• [PROMPT]: Give back the entries exactly, ending with the "places and finitely" line.

• [EXERCISE DATA]:
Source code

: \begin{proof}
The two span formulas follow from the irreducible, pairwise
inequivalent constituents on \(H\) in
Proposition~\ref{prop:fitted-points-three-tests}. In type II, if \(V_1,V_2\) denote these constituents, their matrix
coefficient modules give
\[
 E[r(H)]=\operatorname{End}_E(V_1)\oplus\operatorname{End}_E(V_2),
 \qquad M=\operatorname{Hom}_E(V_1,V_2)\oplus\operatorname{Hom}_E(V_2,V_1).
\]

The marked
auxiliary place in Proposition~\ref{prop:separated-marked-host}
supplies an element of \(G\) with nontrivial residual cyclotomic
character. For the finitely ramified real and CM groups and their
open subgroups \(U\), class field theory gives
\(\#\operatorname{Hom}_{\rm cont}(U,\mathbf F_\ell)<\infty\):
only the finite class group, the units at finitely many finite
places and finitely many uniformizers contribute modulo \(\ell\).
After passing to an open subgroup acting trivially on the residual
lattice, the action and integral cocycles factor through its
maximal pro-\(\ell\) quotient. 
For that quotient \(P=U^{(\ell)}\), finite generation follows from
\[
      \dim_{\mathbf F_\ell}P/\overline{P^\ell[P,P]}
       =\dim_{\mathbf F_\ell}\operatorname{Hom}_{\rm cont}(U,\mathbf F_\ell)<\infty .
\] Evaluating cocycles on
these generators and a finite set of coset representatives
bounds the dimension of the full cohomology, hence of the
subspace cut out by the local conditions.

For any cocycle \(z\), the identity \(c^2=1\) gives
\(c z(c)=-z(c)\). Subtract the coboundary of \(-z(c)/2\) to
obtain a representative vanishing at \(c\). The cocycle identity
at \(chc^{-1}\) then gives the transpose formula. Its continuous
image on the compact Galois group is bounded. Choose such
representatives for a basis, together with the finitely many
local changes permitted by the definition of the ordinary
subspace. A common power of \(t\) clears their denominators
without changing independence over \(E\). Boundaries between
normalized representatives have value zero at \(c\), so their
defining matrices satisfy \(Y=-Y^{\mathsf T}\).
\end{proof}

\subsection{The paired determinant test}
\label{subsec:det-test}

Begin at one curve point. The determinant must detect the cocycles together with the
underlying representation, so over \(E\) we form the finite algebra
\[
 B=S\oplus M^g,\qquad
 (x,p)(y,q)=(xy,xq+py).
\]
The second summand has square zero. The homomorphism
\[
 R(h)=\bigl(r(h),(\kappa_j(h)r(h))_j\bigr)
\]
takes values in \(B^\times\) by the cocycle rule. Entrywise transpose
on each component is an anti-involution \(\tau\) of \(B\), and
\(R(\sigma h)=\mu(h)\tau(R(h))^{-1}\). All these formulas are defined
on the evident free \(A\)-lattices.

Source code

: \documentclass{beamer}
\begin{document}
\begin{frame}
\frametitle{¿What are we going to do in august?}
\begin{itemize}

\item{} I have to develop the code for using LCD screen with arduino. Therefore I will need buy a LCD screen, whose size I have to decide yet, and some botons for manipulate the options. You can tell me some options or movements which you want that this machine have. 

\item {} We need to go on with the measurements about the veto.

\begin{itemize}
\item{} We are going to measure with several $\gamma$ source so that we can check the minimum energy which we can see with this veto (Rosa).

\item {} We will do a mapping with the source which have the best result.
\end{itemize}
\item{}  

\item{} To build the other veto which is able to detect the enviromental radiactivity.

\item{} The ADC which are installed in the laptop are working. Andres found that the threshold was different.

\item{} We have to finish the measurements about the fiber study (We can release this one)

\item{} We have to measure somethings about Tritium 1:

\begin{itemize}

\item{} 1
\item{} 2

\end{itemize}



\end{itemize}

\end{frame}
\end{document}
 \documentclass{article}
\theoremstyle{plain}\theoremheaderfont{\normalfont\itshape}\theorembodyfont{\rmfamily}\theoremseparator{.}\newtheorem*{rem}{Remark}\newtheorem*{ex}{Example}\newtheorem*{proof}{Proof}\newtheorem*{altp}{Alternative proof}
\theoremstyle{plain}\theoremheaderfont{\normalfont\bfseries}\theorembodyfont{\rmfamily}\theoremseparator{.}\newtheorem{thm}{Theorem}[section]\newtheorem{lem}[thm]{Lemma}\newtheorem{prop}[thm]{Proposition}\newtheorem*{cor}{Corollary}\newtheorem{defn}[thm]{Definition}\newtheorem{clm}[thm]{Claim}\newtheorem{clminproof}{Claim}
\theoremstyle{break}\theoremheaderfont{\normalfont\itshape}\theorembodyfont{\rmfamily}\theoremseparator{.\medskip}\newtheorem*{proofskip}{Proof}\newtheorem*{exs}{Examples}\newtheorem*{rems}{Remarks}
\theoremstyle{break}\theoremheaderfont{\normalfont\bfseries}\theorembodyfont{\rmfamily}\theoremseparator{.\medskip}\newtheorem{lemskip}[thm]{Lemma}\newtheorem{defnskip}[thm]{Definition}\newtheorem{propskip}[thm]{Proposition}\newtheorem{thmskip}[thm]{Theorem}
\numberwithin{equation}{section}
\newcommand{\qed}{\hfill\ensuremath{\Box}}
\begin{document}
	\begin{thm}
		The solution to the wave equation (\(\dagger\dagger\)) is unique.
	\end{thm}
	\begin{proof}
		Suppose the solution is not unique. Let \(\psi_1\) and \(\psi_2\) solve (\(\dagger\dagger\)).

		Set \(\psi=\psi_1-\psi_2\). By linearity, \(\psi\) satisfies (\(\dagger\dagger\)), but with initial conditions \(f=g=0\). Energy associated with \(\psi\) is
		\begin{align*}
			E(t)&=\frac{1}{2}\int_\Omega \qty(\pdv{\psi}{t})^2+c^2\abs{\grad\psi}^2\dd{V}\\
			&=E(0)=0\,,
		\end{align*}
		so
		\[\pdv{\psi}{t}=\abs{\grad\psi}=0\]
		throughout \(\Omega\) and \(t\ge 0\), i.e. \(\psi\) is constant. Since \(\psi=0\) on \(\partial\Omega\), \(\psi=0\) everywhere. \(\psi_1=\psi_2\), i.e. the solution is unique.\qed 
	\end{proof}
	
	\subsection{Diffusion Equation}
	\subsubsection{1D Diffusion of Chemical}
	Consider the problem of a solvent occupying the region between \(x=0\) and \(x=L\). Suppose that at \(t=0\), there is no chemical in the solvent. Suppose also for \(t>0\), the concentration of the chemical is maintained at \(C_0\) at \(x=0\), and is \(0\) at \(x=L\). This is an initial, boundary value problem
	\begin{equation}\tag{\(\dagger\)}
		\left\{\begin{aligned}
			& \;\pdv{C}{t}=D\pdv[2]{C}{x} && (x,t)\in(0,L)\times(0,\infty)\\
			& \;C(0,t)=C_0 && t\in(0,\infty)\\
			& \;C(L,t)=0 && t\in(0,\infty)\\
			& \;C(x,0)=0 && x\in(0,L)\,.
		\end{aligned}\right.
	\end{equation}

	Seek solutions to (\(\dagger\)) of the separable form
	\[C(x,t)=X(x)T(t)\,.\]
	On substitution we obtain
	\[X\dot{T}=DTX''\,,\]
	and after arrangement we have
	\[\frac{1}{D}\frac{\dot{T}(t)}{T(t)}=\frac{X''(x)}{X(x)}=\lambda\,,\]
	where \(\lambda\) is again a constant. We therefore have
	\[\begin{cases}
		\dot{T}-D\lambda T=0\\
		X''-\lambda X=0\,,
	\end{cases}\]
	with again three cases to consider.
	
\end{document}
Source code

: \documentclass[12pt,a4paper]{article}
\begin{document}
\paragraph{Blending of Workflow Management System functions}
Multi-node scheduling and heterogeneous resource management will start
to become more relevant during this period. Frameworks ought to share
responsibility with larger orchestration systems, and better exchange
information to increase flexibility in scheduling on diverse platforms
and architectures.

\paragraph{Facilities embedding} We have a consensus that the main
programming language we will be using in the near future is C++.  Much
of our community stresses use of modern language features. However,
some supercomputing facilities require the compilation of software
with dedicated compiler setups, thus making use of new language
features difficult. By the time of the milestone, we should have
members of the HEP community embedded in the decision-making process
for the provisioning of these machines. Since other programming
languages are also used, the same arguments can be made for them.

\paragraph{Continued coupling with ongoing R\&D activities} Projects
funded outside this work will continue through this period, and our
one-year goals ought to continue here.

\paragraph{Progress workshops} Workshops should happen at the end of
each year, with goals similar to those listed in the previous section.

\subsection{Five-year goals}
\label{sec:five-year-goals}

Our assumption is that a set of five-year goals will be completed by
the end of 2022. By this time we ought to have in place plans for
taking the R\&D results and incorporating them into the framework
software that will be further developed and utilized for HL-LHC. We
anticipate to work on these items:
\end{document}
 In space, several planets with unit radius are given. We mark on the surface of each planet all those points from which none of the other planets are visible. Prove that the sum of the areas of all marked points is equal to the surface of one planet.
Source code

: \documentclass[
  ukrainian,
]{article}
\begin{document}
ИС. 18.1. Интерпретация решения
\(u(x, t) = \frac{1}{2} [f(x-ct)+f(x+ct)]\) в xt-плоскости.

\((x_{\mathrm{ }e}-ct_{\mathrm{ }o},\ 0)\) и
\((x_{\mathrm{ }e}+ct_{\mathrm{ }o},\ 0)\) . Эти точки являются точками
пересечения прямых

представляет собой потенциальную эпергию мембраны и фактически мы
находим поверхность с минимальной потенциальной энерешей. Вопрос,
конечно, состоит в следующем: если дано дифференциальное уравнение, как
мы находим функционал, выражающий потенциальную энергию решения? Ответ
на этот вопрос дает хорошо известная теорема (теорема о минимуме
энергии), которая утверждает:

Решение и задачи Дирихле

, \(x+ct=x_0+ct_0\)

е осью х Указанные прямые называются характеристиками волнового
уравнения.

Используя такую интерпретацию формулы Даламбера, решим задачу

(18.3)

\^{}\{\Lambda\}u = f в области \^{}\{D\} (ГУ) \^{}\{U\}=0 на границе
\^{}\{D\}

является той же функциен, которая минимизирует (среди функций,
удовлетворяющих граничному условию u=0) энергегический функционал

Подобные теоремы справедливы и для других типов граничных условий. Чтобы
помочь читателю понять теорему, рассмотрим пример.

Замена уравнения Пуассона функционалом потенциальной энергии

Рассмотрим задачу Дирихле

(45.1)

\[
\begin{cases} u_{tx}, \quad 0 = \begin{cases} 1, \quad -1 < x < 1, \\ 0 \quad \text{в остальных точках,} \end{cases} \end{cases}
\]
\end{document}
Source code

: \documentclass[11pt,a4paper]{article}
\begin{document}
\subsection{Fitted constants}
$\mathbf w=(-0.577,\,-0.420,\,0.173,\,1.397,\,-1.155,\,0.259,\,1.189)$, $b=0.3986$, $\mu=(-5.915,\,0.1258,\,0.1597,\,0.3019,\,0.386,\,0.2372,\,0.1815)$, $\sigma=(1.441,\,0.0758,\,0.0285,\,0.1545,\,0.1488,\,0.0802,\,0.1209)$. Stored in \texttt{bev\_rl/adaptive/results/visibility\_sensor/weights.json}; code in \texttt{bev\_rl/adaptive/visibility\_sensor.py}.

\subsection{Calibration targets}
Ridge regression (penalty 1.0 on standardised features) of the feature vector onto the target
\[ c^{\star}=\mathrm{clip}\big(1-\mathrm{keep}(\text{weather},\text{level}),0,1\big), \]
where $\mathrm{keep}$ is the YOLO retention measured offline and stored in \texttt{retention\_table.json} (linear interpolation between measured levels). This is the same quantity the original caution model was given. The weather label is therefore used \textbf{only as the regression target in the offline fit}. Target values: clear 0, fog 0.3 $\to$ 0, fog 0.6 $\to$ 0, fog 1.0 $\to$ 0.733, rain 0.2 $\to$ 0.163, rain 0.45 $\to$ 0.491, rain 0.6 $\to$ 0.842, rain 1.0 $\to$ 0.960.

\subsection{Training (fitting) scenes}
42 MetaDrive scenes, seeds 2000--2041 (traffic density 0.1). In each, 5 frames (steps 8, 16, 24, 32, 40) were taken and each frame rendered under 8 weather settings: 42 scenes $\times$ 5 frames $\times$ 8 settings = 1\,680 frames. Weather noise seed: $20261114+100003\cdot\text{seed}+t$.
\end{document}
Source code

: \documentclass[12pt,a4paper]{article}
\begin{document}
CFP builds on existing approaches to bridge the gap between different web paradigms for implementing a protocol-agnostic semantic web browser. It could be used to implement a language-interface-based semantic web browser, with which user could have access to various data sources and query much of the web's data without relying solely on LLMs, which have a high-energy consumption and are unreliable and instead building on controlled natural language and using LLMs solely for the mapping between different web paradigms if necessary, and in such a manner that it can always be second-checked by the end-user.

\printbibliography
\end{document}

• [SOLUTION TO THIS PROBLEM]:
Source code

: \begin{proof}
The two span formulas follow from the irreducible, pairwise
inequivalent constituents on \(H\) in
Proposition~\ref{prop:fitted-points-three-tests}. In type II, if \(V_1,V_2\) denote these constituents, their matrix
coefficient modules give
\[
 E[r(H)]=\operatorname{End}_E(V_1)\oplus\operatorname{End}_E(V_2),
 \qquad M=\operatorname{Hom}_E(V_1,V_2)\oplus\operatorname{Hom}_E(V_2,V_1).
\]

The marked
auxiliary place in Proposition~\ref{prop:separated-marked-host}
supplies an element of \(G\) with nontrivial residual cyclotomic
character. For the finitely ramified real and CM groups and their
open subgroups \(U\), class field theory gives
\(\#\operatorname{Hom}_{\rm cont}(U,\mathbf F_\ell)<\infty\):
only the finite class group, the units at finitely many finite
places and finitely many uniformizers contribute modulo \(\ell\).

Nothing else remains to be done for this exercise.